First though, I'm gonna step back for one mo to give the tiniest of personal perspectives. At some point relatively recently in my life, walls started tumbling down and I suddenly felt the true vastness of possibility - it wasn't just hope, it was a knowledge that I could achieve whatever I wanted to because really anything is possible as long as one devotes their energy to it, gives it a chance. It was this
shift in perception. And it was huge.

I think that was one of the reasons that I changed how I look. But I've remained curious. Why did I, do I, choose to wear the things my wardrobe is now, more and more, populated with. I tend to wear slightly more formal stuff because it suits me better. Hmmm.

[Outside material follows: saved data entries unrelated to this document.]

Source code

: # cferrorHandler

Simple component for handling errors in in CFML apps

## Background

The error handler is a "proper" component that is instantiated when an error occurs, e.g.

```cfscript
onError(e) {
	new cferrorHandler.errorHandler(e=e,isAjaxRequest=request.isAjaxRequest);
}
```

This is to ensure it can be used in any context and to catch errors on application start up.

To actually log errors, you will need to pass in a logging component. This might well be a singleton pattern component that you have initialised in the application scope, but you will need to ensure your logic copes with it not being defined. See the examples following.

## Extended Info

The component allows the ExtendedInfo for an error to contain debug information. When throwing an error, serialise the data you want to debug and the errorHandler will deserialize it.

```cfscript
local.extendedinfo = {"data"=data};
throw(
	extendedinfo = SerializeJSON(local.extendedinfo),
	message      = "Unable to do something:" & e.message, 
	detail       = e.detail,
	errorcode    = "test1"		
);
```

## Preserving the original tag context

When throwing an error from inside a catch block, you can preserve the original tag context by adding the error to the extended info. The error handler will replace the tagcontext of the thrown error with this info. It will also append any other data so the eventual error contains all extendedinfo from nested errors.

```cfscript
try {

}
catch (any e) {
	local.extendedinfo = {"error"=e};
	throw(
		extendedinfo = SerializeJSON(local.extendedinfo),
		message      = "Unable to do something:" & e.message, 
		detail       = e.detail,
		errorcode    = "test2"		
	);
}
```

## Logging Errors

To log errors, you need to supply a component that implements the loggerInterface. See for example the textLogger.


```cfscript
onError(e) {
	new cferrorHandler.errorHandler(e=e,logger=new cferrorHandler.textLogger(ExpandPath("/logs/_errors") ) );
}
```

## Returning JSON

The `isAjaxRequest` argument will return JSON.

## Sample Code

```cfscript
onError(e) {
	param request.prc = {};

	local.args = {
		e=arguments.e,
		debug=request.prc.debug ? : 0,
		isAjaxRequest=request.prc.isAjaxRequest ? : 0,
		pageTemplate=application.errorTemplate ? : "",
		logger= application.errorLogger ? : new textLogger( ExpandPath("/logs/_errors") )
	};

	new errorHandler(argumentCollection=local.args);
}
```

So there I was changing how I looked. It was strange because style and fashion had previously felt foreign; it was like a strange world with strange ruies about white shoes going with white belts, but careful about the black socks!! It was a world that I perceived, observed - but didn't ever feel part of. But I suddenly wanted it for me. I wanted to look good. I was, am, proud of myself - proud of how far I have come and of the person I am gradually becoming, despite my missteps along the way. And when I wear certain things I feel smart, and sharp. I look good. And I can't deny that other people probably get a different impression off of me because of that. I wonder how much is psychological - and you know what, maybe just for that effect alone the reason is validated?

The thing is, I don't want to be doing this for other people. And largely I don't think generally people entirely do. But I've often pondered whether there it's like a finely weighted analogue market scale where we do it partially for us, but, you know what: we all care what other people think. Maybe in reality it's a case of there is caring, and caring too much? I reckon the fact we consider it simply comes from the fact we are social beings.

Do we wear things to illicit a particular response from other people? If style is anything I feel It's merely another extension of oneself. There is a certain pride that comes from knowing that you look good; that pride is like choosing to stay healthy...it's caring for yourself and knowing you do so - and part of that has got to be in the way you look - caring about your appearance. I never really understood accessories, and then one day a friend asked me what I wanted for my 21st birthday and I said a watch. From that moment it arrived and I first placed it on my wrist though, I finally had understood. It's being able to express yourself. I think style is a form of self-expression; an expression of who you are.

But then there is a divide between our own view of our ourselves and that which others percieve of us. Which one, if either, is the mask? I guess I was thinking of a situation where you meet someone - maybe someone you like. And then it's only later that you realise what you saw, the vision of them that you had, wasn't quite right - it's not accurate. It was like you were presented with a mask, and it dawns that someone is not what you thought, not who you thought. But is that your innaccurate impression or them actually acting, being different? Maybe clothes are the unfortunate bystander tricked into a role as enabler - we present the ideal of ourselves, the slickened version with fancy hair. And yet the gap between that that and the every day reality - it's large. What about people being straight forward, straight talking.

I guess for an individual it does become a question of the walls, if any, that they construct and the effort entertained to maintain them. Necessary or worth it: who are we doing it for? I think maybe real style is when we strive to be the best we can at all times, we don't make exceptions just because we're not out to impress.

But then there is fashion. The underlying background influence which molds our expectations of what looking good means, what good clothes are? People say that having your own style is important - but is the assertion of ourselves to be always formed within the confines of the framework of fashion. When would that turn to conformism. It's like the fresh water river meeting the salty sea: individuality meets crowd mentality?

So maybe in fact fashion, when you take away the hype and commercialism that seems so pervasive in our society, is art. It's like any music - it's is driven by the same intrigue and subtlety that pervades us when we listen over and over to that new piece of music; I think it's engaging on a very similar level.

And maybe therefore style isn't a discrete quantative property of a person that can be compared. Maybe it's somewhat another subscriber to being in the eye of the beholder, and maybe it is very inidividual. Hmmm.